:: SOURCE DATA ::

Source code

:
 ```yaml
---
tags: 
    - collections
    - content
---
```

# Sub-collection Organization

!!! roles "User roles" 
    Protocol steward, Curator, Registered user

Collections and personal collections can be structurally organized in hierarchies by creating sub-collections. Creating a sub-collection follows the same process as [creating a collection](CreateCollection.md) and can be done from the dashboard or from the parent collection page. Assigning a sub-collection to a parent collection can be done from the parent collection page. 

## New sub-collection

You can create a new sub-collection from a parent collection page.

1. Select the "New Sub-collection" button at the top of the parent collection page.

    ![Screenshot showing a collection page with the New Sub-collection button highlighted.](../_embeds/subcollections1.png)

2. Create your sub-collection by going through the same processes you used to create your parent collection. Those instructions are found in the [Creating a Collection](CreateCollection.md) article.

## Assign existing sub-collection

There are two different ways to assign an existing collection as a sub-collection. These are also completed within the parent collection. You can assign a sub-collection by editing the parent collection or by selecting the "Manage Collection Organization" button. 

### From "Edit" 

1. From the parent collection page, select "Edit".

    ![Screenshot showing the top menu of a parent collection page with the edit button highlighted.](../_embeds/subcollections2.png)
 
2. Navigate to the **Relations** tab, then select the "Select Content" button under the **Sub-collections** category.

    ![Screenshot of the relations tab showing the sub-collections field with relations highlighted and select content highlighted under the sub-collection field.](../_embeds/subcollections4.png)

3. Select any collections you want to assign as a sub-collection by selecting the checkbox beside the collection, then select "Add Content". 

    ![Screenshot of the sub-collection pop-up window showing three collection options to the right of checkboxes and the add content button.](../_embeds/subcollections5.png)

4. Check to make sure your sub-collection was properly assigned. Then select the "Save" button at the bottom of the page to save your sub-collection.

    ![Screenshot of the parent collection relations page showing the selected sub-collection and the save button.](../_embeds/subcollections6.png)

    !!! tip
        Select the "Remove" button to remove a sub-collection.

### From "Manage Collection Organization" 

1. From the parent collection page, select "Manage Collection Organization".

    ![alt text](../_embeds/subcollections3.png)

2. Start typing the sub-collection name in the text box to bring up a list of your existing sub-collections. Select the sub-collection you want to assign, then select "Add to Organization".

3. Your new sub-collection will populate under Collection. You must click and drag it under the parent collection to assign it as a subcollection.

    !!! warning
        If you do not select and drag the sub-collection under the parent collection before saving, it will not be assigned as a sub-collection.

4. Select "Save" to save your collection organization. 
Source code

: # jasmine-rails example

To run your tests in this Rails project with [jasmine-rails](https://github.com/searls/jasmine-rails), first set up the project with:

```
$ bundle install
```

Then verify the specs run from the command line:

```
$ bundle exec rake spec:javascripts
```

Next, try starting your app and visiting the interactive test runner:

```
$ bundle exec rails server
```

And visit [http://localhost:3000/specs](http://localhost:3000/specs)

:::

» EXERCISE DETAILS:
Reproduce nothing but the lines from the line containing "your collection organization." to the last line of the data, each exactly as written.

» ANSWER AREA:
4. Select "Save" to save your collection organization. 
Source code

: # jasmine-rails example

To run your tests in this Rails project with [jasmine-rails](https://github.com/searls/jasmine-rails), first set up the project with:

```
$ bundle install
```

Then verify the specs run from the command line:

```
$ bundle exec rake spec:javascripts
```

Next, try starting your app and visiting the interactive test runner:

```
$ bundle exec rails server
```

And visit [http://localhost:3000/specs](http://localhost:3000/specs)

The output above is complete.